Task directions: In the entries that follow, find the line containing "#### testNG构建线程安全场景"; from there, copy every line exactly through the line containing "#### 数据库锁原理".

Records from a data source:
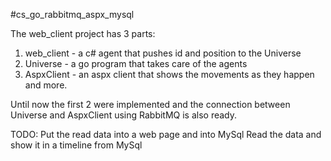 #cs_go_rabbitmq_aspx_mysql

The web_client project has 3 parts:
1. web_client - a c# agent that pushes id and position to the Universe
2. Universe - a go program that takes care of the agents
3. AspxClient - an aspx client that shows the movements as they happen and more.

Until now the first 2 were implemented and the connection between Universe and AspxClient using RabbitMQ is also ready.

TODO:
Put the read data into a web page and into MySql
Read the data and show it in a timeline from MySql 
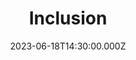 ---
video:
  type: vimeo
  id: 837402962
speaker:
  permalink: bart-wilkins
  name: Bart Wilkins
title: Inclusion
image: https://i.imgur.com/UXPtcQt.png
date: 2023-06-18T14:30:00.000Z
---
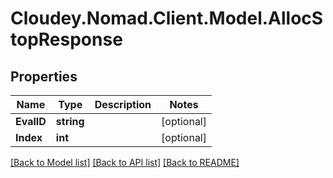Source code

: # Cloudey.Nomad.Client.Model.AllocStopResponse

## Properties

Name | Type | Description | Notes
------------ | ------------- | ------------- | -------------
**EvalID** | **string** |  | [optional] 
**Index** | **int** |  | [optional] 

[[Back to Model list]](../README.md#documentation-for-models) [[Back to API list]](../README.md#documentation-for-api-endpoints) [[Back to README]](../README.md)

==

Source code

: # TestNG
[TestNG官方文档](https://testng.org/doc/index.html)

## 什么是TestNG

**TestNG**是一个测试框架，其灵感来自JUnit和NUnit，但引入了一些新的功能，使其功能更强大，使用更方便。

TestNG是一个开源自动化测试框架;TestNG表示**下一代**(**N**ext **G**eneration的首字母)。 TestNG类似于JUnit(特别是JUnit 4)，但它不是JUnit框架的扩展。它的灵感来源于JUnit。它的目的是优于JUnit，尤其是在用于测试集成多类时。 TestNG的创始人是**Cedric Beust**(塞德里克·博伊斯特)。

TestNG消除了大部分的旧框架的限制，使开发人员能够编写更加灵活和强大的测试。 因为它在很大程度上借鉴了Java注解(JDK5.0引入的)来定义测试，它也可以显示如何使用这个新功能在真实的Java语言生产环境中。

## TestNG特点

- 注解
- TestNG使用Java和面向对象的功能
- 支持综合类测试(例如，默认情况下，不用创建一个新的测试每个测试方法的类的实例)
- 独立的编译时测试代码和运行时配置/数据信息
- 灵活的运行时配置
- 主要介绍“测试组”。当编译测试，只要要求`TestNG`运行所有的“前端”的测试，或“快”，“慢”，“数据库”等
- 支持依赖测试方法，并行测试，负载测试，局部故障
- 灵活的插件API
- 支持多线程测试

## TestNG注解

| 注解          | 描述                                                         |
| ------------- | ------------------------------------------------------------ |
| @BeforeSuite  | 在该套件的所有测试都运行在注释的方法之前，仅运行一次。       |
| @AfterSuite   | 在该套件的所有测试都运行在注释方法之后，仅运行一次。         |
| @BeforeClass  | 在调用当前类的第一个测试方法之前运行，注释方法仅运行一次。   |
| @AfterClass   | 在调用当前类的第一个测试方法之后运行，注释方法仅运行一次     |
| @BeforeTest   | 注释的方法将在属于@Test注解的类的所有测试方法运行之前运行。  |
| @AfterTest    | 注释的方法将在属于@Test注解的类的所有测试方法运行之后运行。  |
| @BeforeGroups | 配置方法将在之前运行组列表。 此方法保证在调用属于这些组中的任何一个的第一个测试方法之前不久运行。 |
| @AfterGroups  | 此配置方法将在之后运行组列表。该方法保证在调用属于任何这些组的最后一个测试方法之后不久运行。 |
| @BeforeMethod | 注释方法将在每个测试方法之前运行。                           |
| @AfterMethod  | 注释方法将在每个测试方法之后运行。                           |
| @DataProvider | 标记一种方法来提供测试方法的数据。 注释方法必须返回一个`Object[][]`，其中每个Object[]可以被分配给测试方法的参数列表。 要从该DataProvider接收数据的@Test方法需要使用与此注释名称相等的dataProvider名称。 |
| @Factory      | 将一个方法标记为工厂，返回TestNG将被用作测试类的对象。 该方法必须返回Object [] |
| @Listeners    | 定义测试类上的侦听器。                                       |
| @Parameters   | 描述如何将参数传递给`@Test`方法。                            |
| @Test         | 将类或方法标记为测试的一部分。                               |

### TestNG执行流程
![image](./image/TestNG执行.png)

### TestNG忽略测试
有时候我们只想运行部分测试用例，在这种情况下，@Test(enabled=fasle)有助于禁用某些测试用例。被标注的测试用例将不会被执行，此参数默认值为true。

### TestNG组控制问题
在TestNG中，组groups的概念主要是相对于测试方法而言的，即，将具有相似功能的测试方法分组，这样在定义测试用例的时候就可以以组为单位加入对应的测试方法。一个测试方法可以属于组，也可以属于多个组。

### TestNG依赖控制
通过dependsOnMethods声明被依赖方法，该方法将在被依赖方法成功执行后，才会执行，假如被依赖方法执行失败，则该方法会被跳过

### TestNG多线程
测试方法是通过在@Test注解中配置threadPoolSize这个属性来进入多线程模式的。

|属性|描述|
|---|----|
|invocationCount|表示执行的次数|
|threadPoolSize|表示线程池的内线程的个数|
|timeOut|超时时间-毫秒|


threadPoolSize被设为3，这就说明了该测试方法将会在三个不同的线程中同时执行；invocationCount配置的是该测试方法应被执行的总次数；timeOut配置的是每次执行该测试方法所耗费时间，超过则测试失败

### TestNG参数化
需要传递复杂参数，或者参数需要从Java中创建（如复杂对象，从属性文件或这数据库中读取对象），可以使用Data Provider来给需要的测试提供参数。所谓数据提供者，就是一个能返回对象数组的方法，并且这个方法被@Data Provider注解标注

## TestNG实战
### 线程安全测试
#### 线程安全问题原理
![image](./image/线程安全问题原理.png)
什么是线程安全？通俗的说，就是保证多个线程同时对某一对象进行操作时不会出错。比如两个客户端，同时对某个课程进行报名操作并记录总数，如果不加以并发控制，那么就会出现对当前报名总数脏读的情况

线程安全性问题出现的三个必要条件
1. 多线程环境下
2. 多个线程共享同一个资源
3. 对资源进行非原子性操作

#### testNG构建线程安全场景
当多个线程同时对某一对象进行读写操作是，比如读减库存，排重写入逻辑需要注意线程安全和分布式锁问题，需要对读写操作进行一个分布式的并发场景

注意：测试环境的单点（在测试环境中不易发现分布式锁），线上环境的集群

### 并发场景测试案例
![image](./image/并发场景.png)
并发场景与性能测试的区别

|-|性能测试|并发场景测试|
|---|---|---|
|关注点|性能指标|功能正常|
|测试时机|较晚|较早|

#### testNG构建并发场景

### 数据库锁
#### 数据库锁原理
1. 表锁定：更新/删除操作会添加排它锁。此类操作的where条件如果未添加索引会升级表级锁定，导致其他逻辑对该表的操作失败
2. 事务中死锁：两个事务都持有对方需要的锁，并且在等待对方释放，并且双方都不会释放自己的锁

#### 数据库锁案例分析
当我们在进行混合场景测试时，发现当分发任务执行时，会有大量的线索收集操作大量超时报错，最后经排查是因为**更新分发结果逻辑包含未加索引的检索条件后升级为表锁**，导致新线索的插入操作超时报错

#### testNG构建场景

* * *

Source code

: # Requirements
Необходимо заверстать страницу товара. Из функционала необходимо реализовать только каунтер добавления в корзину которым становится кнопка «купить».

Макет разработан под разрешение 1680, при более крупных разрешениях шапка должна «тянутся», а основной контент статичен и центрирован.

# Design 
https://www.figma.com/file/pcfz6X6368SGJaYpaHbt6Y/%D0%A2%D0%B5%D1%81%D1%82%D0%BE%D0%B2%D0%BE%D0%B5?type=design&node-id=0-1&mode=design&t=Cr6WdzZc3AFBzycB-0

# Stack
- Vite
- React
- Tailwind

Output below:
#### testNG构建线程安全场景
当多个线程同时对某一对象进行读写操作是，比如读减库存，排重写入逻辑需要注意线程安全和分布式锁问题，需要对读写操作进行一个分布式的并发场景

注意：测试环境的单点（在测试环境中不易发现分布式锁），线上环境的集群

### 并发场景测试案例
![image](./image/并发场景.png)
并发场景与性能测试的区别

|-|性能测试|并发场景测试|
|---|---|---|
|关注点|性能指标|功能正常|
|测试时机|较晚|较早|

#### testNG构建并发场景

### 数据库锁
#### 数据库锁原理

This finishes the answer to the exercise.